━━ Study material ━━

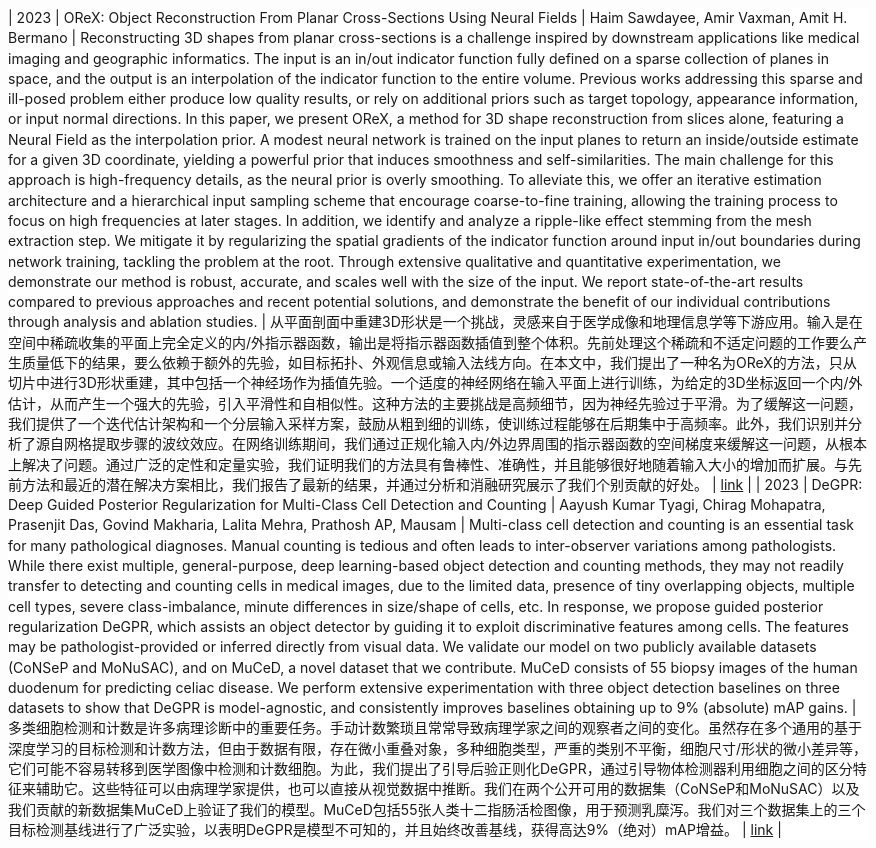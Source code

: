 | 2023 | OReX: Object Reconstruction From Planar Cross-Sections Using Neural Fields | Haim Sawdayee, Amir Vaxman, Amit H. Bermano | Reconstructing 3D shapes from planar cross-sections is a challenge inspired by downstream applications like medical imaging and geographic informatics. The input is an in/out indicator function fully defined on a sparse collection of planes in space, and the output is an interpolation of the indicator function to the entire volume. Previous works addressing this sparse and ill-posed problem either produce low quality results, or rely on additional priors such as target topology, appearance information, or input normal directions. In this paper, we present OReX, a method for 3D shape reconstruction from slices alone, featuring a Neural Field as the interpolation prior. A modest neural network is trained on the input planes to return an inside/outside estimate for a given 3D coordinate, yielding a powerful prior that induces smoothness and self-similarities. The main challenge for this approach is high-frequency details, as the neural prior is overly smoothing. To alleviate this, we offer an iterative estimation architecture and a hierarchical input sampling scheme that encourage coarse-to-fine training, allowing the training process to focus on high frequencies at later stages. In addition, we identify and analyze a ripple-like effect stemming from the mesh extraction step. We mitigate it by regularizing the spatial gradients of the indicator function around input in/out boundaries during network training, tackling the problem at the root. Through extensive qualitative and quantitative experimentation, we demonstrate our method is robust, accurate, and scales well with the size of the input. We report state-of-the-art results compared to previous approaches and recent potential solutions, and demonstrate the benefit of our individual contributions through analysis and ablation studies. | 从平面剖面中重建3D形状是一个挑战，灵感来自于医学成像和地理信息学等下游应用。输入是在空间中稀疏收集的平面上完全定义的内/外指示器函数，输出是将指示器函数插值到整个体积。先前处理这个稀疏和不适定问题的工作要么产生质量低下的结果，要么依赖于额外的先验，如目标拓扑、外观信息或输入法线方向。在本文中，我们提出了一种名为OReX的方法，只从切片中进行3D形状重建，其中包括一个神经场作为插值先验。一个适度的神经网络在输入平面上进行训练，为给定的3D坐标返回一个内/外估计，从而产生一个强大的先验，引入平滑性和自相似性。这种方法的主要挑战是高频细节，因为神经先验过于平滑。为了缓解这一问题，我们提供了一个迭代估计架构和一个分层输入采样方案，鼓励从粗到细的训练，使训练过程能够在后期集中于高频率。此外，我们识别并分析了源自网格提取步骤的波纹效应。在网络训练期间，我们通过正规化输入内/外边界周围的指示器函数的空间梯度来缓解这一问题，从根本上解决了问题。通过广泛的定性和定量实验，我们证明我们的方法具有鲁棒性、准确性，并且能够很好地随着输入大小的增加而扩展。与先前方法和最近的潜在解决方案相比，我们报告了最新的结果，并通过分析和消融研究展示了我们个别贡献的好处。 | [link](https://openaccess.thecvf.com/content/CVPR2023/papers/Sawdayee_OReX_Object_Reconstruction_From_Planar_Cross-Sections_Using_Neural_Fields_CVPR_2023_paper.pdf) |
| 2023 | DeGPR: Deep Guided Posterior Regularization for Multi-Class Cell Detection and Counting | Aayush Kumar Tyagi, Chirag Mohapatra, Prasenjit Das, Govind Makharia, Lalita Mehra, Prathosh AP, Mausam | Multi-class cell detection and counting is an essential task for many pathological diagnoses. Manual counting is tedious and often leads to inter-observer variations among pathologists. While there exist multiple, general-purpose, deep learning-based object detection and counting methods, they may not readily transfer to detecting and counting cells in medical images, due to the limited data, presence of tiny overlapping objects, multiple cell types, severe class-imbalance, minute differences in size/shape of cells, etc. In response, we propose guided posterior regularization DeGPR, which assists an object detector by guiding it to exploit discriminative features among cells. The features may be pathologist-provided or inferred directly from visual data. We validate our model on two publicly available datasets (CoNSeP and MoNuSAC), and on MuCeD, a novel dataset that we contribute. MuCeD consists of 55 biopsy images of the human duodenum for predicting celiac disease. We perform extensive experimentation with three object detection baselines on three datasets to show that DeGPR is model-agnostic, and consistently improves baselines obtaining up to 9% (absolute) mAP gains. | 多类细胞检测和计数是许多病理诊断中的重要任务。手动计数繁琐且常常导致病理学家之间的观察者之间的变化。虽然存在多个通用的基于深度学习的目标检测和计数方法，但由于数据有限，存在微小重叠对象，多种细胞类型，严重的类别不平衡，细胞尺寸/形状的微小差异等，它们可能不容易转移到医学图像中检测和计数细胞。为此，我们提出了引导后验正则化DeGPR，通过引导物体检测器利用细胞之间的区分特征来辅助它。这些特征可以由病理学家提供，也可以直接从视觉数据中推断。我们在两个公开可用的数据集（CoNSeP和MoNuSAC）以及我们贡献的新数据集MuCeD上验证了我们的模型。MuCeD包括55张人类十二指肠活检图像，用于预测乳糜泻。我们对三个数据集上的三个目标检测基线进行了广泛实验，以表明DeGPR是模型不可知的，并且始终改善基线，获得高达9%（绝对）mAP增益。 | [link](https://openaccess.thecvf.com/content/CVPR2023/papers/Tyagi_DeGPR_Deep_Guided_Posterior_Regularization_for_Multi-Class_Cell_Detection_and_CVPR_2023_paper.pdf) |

━━━
━━ Study material ━━

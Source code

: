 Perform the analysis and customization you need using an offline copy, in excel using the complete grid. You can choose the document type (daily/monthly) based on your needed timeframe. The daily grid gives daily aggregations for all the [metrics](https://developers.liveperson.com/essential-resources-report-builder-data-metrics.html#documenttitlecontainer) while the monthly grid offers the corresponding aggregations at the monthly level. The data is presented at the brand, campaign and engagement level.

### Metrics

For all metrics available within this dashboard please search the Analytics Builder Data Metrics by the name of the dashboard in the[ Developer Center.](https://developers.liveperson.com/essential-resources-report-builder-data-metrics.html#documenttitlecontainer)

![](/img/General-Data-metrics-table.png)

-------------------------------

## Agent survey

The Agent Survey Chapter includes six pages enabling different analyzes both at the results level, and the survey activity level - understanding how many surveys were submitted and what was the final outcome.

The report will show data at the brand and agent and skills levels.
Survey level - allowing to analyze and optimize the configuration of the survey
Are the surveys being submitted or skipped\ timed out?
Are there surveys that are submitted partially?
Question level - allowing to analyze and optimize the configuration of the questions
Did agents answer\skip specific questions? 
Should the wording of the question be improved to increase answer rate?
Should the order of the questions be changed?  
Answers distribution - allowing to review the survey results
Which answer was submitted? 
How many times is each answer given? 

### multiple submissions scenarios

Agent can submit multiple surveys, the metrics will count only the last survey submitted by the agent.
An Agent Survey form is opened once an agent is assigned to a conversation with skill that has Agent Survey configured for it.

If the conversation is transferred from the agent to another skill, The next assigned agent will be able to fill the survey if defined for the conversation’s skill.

━━━
━━ Study material ━━

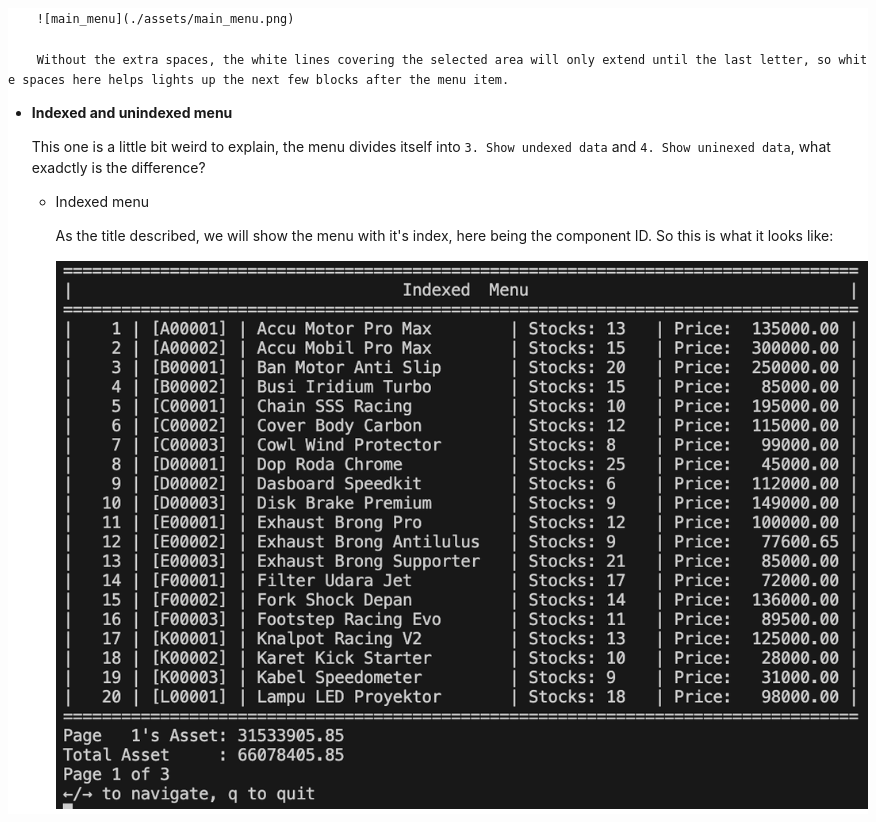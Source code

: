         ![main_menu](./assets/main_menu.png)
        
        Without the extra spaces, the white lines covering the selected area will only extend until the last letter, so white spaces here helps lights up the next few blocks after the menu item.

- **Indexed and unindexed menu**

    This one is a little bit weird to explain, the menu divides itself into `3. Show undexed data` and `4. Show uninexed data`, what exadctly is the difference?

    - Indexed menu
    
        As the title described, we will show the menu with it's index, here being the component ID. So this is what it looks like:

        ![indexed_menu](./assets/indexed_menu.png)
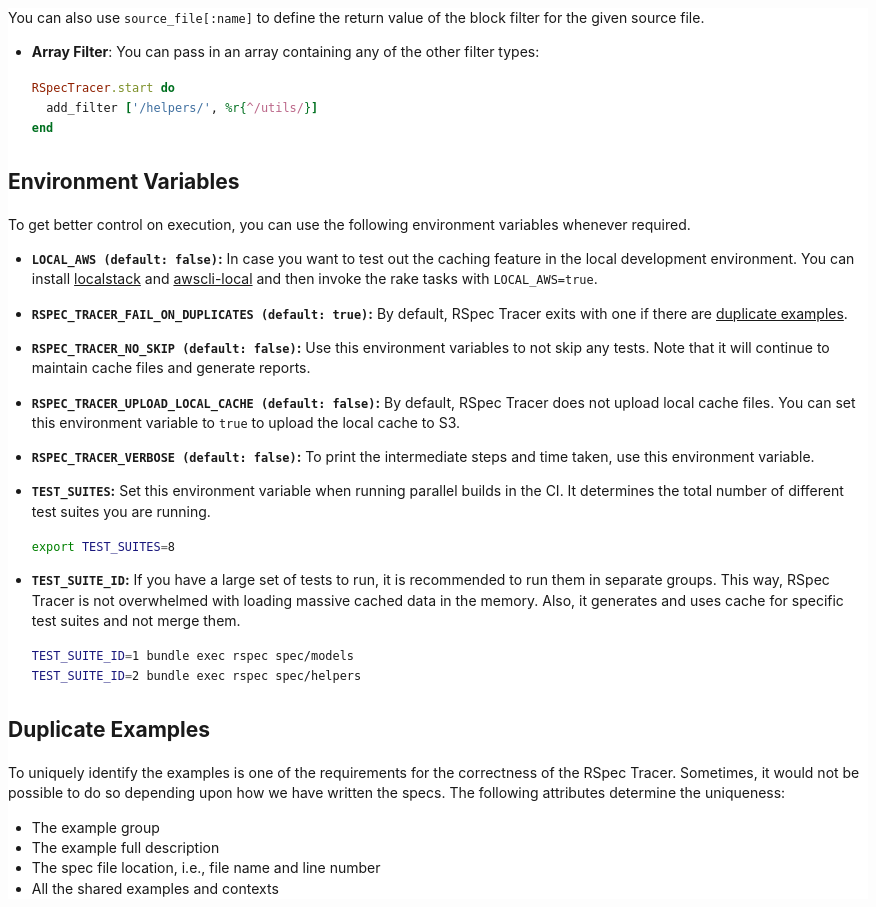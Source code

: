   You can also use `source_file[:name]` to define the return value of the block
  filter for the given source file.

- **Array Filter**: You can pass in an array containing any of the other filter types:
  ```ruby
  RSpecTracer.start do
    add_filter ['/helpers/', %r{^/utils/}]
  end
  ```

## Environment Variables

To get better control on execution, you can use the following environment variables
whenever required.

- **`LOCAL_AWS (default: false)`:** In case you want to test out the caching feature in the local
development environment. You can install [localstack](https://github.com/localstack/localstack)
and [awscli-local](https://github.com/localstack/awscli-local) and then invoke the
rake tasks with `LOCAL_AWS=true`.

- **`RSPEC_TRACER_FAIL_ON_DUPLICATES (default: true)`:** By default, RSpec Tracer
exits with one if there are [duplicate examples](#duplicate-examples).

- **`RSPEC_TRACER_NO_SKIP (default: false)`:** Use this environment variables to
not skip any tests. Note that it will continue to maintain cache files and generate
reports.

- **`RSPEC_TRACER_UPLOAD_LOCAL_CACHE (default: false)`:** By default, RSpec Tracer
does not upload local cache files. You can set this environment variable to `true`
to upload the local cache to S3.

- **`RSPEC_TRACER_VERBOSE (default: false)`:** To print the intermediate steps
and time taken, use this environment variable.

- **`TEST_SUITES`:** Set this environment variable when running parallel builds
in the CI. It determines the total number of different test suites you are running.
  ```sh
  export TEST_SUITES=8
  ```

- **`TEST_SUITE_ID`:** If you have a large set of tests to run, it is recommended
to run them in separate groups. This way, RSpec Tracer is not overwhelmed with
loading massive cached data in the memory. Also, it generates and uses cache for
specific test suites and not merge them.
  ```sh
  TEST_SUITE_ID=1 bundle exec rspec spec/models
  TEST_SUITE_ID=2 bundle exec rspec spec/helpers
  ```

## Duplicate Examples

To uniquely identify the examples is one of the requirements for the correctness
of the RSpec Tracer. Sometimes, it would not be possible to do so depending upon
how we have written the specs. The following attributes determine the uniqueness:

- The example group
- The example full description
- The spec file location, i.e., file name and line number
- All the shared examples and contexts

━━━

=== Task description ===
In your answer, include only the lines above starting at the line that holds "Are there surveys" and ending at the line that holds "An Agent Survey", copied exactly.

=== Task answer ===
Are there surveys that are submitted partially?
Question level - allowing to analyze and optimize the configuration of the questions
Did agents answer\skip specific questions? 
Should the wording of the question be improved to increase answer rate?
Should the order of the questions be changed?  
Answers distribution - allowing to review the survey results
Which answer was submitted? 
How many times is each answer given? 

### multiple submissions scenarios

Agent can submit multiple surveys, the metrics will count only the last survey submitted by the agent.
An Agent Survey form is opened once an agent is assigned to a conversation with skill that has Agent Survey configured for it.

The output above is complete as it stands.